WashPost Columnist Slams 'Tainted Culture' of Fox News, But Trashed Clinton Accusers as 'Truth-Averse'

May 3rd, 2017 9:59 PM

In Wednesday's Washington Post, media columnist Margaret Sullivan read between the lines of a Rupert Murdoch memo to Fox News employees about the resignation of co-president Bill Shine. All Sullivan could read was happy talk and denial in a tainted culture of sexual abuse:

Shine, by all reports, was a primary enabler of the abusive Roger Ailes, who also “resigned” last summer after many women who had worked for him accused him of creating a disgusting culture in which sexual favors were expected as payment for career advancement....

Nowhere in Murdoch’s note is a word about the treatment of women and minorities at Fox. Nothing about cleaning up its tainted culture.

She concluded: "What’s happening at Fox may look like a thorough housecleaning. But it’s really more like a cleaning crew who believes that dimming the lights and sweeping the dirt under the rug are acceptable substitutes for what’s really needed: a mop, a bucket and some industrial-strength disinfectant."

This same Margaret brought an entirely different attitude to the abuse-enabling world of the Clintons. They needed no mops, no buckets, no disinfectant. It was the opposite. Bringing them disinfectant was a twisted, evil act. Why? Because supporting feminist causes strangely made the Clintons, man and enabling wife, immune to being measured by feminist ideals as they created their own tainted culture.

When Donald Trump brought to the second presidential debate the Clinton accusers Paula Jones (he dropped his pants and asked me to kiss it), Kathleen Willey (he put my hand on his crotch in the Oval Office), and Juanita Broaddrick (he raped me while biting my lip until it bled), the feminist disparaged them as a "twisted version of The Last Supper" -- apparently, the apostles of Christ transformed into the lying apprentices of Trump.

Breitbart News’s tone (and its millions of devoted followers) have come to define the tone and discourse of the Trump campaign: nasty, truth-averse and no-holds-barred. There’s Bannon to thank for much of that.

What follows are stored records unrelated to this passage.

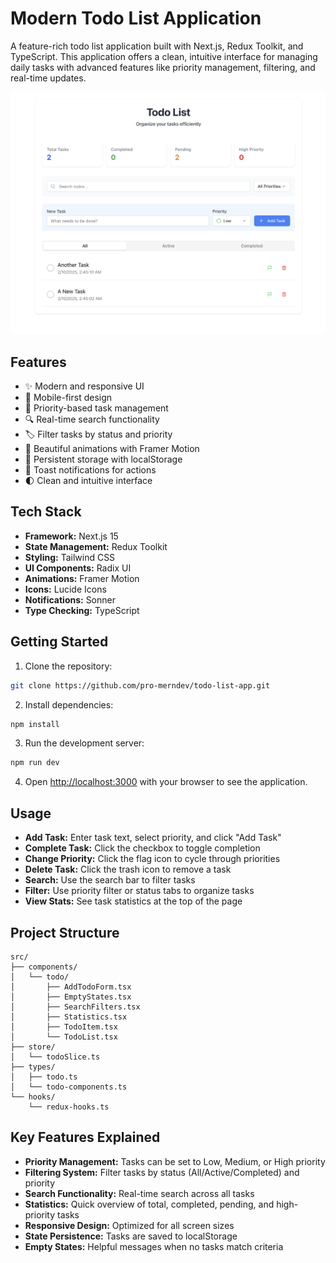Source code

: # Modern Todo List Application

A feature-rich todo list application built with Next.js, Redux Toolkit, and TypeScript. This application offers a clean, intuitive interface for managing daily tasks with advanced features like priority management, filtering, and real-time updates.

![Todo List App Screenshot](./public/image.png)

## Features

- ✨ Modern and responsive UI
- 📱 Mobile-first design
- 🎯 Priority-based task management
- 🔍 Real-time search functionality
- 🏷️ Filter tasks by status and priority
- 🎨 Beautiful animations with Framer Motion
- 💾 Persistent storage with localStorage
- 🔔 Toast notifications for actions
- 🌓 Clean and intuitive interface

## Tech Stack

- **Framework:** Next.js 15
- **State Management:** Redux Toolkit
- **Styling:** Tailwind CSS
- **UI Components:** Radix UI
- **Animations:** Framer Motion
- **Icons:** Lucide Icons
- **Notifications:** Sonner
- **Type Checking:** TypeScript

## Getting Started

1. Clone the repository:
```bash
git clone https://github.com/pro-merndev/todo-list-app.git
```

2. Install dependencies:
```bash
npm install
```

3. Run the development server:
```bash
npm run dev
```

4. Open [http://localhost:3000](http://localhost:3000) with your browser to see the application.

## Usage

- **Add Task:** Enter task text, select priority, and click "Add Task"
- **Complete Task:** Click the checkbox to toggle completion
- **Change Priority:** Click the flag icon to cycle through priorities
- **Delete Task:** Click the trash icon to remove a task
- **Search:** Use the search bar to filter tasks
- **Filter:** Use priority filter or status tabs to organize tasks
- **View Stats:** See task statistics at the top of the page

## Project Structure

```
src/
├── components/
│   └── todo/
│       ├── AddTodoForm.tsx
│       ├── EmptyStates.tsx
│       ├── SearchFilters.tsx
│       ├── Statistics.tsx
│       ├── TodoItem.tsx
│       └── TodoList.tsx
├── store/
│   └── todoSlice.ts
├── types/
│   ├── todo.ts
│   └── todo-components.ts
└── hooks/
    └── redux-hooks.ts
```

## Key Features Explained

- **Priority Management:** Tasks can be set to Low, Medium, or High priority
- **Filtering System:** Filter tasks by status (All/Active/Completed) and priority
- **Search Functionality:** Real-time search across all tasks
- **Statistics:** Quick overview of total, completed, pending, and high-priority tasks
- **Responsive Design:** Optimized for all screen sizes
- **State Persistence:** Tasks are saved to localStorage
- **Empty States:** Helpful messages when no tasks match criteria
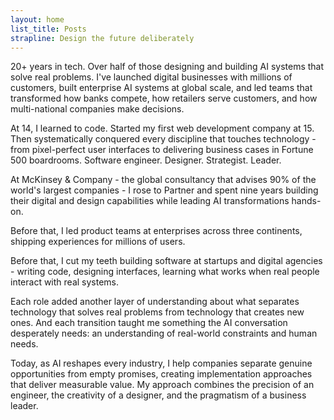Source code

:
```yaml
---
layout: home
list_title: Posts
strapline: Design the future deliberately
---
```


20+ years in tech. Over half of those designing and building AI systems that solve real problems. I've launched digital businesses with millions of customers, built enterprise AI systems at global scale, and led teams that transformed how banks compete, how retailers serve customers, and how multi-national companies make decisions.

At 14, I learned to code. Started my first web development company at 15. Then systematically conquered every discipline that touches technology - from pixel-perfect user interfaces to delivering business cases in Fortune 500 boardrooms. Software engineer. Designer. Strategist. Leader.

At McKinsey & Company - the global consultancy that advises 90% of the world's largest companies - I rose to Partner and spent nine years building their digital and design capabilities while leading AI transformations hands-on.

Before that, I led product teams at enterprises across three continents, shipping experiences for millions of users.

Before that, I cut my teeth building software at startups and digital agencies - writing code, designing interfaces, learning what works when real people interact with real systems.

Each role added another layer of understanding about what separates technology that solves real problems from technology that creates new ones. And each transition taught me something the AI conversation desperately needs: an understanding of real-world constraints and human needs.

Today, as AI reshapes every industry, I help companies separate genuine opportunities from empty promises, creating implementation approaches that deliver measurable value. My approach combines the precision of an engineer, the creativity of a designer, and the pragmatism of a business leader.
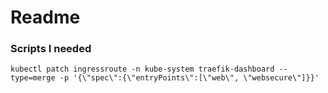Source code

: # Readme

### Scripts I needed

```
kubectl patch ingressroute -n kube-system traefik-dashboard --type=merge -p '{\"spec\":{\"entryPoints\":[\"web\", \"websecure\"]}}'
```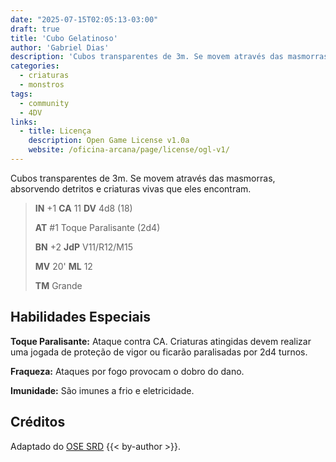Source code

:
 ```yaml
---
date: "2025-07-15T02:05:13-03:00"
draft: true
title: 'Cubo Gelatinoso'
author: 'Gabriel Dias'
description: 'Cubos transparentes de 3m. Se movem através das masmorras, absorvendo detritos e criaturas vivas que eles encontram.'
categories:
  - criaturas
  - monstros
tags:
  - community
  - 4DV
links:
  - title: Licença
    description: Open Game License v1.0a
    website: /oficina-arcana/page/license/ogl-v1/
---
```


Cubos transparentes de 3m. Se movem através das masmorras, absorvendo detritos e criaturas vivas que eles encontram.

> **IN** +1 **CA** 11 **DV** 4d8 (18)
>
> **AT** #1 Toque Paralisante (2d4)
>
> **BN** +2 **JdP** V11/R12/M15
>
> **MV** 20' **ML** 12
>
> **TM** Grande

## Habilidades Especiais

**Toque Paralisante:** Ataque contra CA. Criaturas atingidas devem realizar uma jogada de proteção de vigor ou ficarão paralisadas por 2d4 turnos.

**Fraqueza:** Ataques por fogo provocam o dobro do dano.

**Imunidade:** São imunes a frio e eletricidade.

## Créditos

Adaptado do [OSE SRD](https://ose-srd.netlify.app/) {{< by-author >}}.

His approach certainly was on display Sunday night, particularly in the surreal gathering of women who have accused Bill Clinton of sexual misconduct, going back to the 1970s.

That pre-debate tableau in a hotel meeting room might as well have carried Bannon’s signature at the bottom. With Trump flanked at a long, narrow table by the Clinton accusers, it looked like a twisted version of “The Last Supper.”

Why is Fox presumed guilty when it settles sexual harassment cases and the Clintons presumed innocent when they settled for $850,000 with Paula Jones? Liberal bias. The news is fake when it's not pleasing to liberals. An objective media would want the truth in both cases.